Jdsk wrote: 20 Nov 2023, 9:37am Our response to SUVs isn't only a matter of personal preference.

In the multiple threads in this forum discussing this there are several quite different issues, including:
• External costs incurred by users of big car-like objects
• Why people are buying and using bigger CLOs
• Othering of other people who choose different modes of transport
• The origin and history of the name.

The first of those clearly affects other people and there is occasionally some discussion of practical countermeasures that are available. That should be part of any transport strategy.

Jonathan
It's tempting to focus on this and that particular efflorescence of much bigger phenomena, trends, evolving entities or whatever. SUVs and their increase is perhaps just one effect amongst hundreds of others of the major trend centred on the unholy alliance between big human brains and their evolved & installed human nature with the rise of that second evolutionary entity, the meme - basic constituent of evolving patterns of essentially metaphysical stuff (designs, languages and the like) that manifest via genetic humans into physical stuff such as technologies, economic processes and social institutions et al making up the complex entities of human civilisations.

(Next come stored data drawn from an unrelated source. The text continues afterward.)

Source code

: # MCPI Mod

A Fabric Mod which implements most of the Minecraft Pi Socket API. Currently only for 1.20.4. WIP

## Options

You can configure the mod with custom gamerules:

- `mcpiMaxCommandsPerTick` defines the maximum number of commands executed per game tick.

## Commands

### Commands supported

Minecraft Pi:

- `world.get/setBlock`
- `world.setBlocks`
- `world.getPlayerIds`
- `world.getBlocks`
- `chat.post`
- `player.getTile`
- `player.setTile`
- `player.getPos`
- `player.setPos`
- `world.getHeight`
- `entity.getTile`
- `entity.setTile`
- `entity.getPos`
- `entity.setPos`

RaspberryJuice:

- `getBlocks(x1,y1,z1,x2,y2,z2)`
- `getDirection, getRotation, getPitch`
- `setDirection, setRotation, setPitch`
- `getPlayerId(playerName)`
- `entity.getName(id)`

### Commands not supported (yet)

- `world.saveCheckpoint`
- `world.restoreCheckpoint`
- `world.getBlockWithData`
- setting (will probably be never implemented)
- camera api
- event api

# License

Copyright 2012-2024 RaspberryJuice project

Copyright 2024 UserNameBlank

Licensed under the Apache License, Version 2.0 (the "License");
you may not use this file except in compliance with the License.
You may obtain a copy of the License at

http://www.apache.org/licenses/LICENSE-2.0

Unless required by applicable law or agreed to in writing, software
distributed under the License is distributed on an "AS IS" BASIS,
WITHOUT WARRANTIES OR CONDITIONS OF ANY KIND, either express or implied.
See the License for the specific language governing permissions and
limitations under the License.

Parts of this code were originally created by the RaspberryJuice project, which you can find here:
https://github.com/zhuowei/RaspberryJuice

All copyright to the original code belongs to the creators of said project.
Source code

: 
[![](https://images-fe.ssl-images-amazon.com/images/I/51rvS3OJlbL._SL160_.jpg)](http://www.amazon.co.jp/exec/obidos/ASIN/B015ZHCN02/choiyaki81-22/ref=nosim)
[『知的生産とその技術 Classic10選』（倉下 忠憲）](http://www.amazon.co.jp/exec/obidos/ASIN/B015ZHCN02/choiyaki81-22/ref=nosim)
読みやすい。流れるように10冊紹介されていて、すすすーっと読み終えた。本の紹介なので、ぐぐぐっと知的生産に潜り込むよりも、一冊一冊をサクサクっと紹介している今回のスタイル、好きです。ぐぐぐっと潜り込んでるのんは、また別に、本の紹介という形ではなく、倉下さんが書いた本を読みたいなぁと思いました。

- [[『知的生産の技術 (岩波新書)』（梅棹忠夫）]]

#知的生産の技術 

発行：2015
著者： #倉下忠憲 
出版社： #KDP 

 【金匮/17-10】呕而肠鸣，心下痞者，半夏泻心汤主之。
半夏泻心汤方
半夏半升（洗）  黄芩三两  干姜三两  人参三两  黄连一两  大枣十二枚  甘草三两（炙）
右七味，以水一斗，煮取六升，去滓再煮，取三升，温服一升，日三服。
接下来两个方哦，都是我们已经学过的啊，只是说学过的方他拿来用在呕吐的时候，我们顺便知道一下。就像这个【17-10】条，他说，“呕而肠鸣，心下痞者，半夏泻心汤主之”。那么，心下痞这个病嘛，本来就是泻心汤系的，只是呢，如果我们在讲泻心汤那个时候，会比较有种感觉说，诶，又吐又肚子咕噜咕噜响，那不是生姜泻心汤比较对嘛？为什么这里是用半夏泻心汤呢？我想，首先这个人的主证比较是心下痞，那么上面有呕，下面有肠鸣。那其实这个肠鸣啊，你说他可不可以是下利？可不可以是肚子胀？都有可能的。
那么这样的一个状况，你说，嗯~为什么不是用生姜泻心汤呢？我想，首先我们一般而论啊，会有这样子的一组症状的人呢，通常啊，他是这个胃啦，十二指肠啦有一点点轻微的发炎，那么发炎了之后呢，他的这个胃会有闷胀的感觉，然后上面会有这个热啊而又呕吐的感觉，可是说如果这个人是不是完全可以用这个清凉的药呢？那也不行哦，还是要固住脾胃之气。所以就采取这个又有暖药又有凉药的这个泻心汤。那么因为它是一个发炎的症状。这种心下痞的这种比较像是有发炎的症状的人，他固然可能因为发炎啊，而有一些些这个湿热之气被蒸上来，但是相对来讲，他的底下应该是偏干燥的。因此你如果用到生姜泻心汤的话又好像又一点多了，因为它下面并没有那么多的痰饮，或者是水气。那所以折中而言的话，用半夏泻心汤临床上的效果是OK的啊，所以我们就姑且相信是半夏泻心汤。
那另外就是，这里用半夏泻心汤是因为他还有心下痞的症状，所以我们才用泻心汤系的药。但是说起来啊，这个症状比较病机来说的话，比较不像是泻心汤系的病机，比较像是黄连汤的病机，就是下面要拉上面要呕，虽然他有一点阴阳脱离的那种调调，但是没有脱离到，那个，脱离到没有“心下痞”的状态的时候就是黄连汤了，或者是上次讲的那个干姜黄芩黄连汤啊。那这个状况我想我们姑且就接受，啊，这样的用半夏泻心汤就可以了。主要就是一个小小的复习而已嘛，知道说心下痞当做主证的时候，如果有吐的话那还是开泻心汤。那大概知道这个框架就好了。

One particular permutation of human nature + technology memes gives rise to modern capitalism, with its tendency to create hierarchies of human technology maker-users. One aspect is that described in this article found in today's Guardian:

https://www.theguardian.com/environment ... -rich-poor

"Today, we reveal the main finding of Oxfam’s report: that the richest 1% of the population produced as much carbon pollution in one year as the 5 billion people who make up the poorest two-thirds."

"Climate anxiety means different things to different income groups. At the bottom, it means fear of heat and floods. At the top, it means fear of increasingly desperate people. Billionaires often live in protective bubbles maintained at a considerable cost in dollars and emissions. Some are preparing for “the event”, with plans for doomsday bunkers in New Zealand, Nevada and other remote areas. Others blast off the planet in private rockets and talk of colonising space. Instead of making every effort to reduce emissions, the rich increase their carbon footprint by putting more distance between themselves and the masses."


SUVs can be seen as a rather pathetic means for the middling group of consumers to obtain feelings of greater power, control and safety from "those others" and life in general. "I'm in my mobile castle, with the doorbridges closed". Its a delusion perpetrated by the advertisers driven by the 1% of big business & their major shareholders keen to accumulate even more wealth in the equally pathetic hope that buying a bit of land in New Zealand or a rocket to Mars will save them from becoming dead of weather like all we hoi-polloi.

A piddling little law here and there to "ban the SUV" will have no meaningful effect at all on the momentum of that major trend towards a doomsday that modern capitalism is set on. What's needed are major changes of law to stop modern capitalism and all its deleterious effects right now. There's zero chance of that happening. The evolving memeplexes of such "systems" control we humans, not vice-versa. Those memeplexes know our nature and employ it to grow like Topsy.
“Practical men who believe themselves to be quite exempt from any intellectual influence are usually the slaves of some defunct economist”.